*** Opening RECORDS TO PROCESS ***
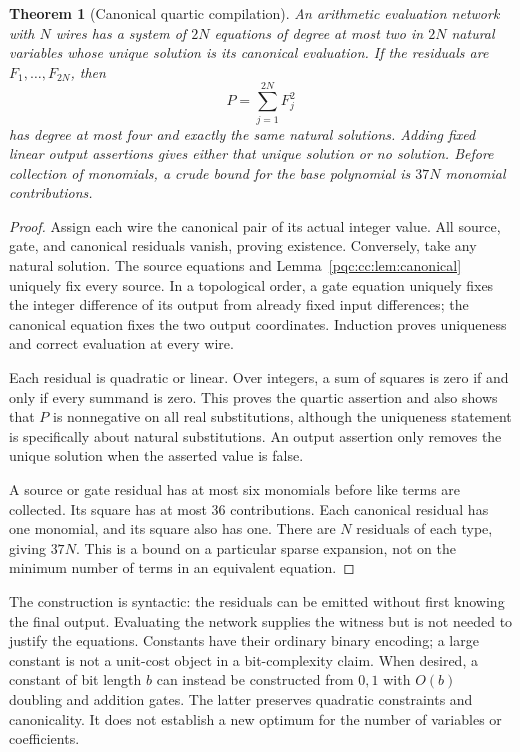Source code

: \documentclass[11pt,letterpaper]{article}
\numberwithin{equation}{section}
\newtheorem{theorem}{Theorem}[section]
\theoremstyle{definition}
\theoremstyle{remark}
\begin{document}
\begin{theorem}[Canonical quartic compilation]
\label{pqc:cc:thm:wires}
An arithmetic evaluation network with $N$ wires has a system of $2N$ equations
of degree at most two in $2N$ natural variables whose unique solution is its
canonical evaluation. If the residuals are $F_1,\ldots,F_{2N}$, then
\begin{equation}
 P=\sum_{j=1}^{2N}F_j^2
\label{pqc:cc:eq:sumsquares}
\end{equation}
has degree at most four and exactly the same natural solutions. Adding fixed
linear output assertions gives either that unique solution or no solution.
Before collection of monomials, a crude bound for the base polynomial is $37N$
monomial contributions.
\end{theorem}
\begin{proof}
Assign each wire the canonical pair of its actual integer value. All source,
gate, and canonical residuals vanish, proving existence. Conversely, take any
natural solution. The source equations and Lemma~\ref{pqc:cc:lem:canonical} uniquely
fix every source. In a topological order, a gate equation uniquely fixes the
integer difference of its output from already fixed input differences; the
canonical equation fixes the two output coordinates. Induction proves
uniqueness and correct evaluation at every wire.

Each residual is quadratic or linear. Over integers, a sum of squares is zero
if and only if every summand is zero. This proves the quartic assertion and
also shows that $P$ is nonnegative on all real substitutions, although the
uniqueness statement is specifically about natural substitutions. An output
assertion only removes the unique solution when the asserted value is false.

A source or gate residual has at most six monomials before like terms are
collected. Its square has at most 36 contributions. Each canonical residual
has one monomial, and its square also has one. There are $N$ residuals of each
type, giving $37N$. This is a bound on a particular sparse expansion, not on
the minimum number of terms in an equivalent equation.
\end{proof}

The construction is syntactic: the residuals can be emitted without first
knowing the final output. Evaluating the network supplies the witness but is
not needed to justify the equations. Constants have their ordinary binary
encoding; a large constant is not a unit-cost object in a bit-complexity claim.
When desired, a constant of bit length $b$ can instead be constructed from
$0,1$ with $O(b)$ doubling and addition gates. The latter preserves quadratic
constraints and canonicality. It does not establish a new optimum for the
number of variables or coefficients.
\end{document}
*** Closing RECORDS TO PROCESS ***
#### WORK INSTRUCTIONS:
The expected answer is every line in the data above that carries the string "variables".

#### RESULT:
of degree at most two in $2N$ natural variables whose unique solution is its
number of variables or coefficients.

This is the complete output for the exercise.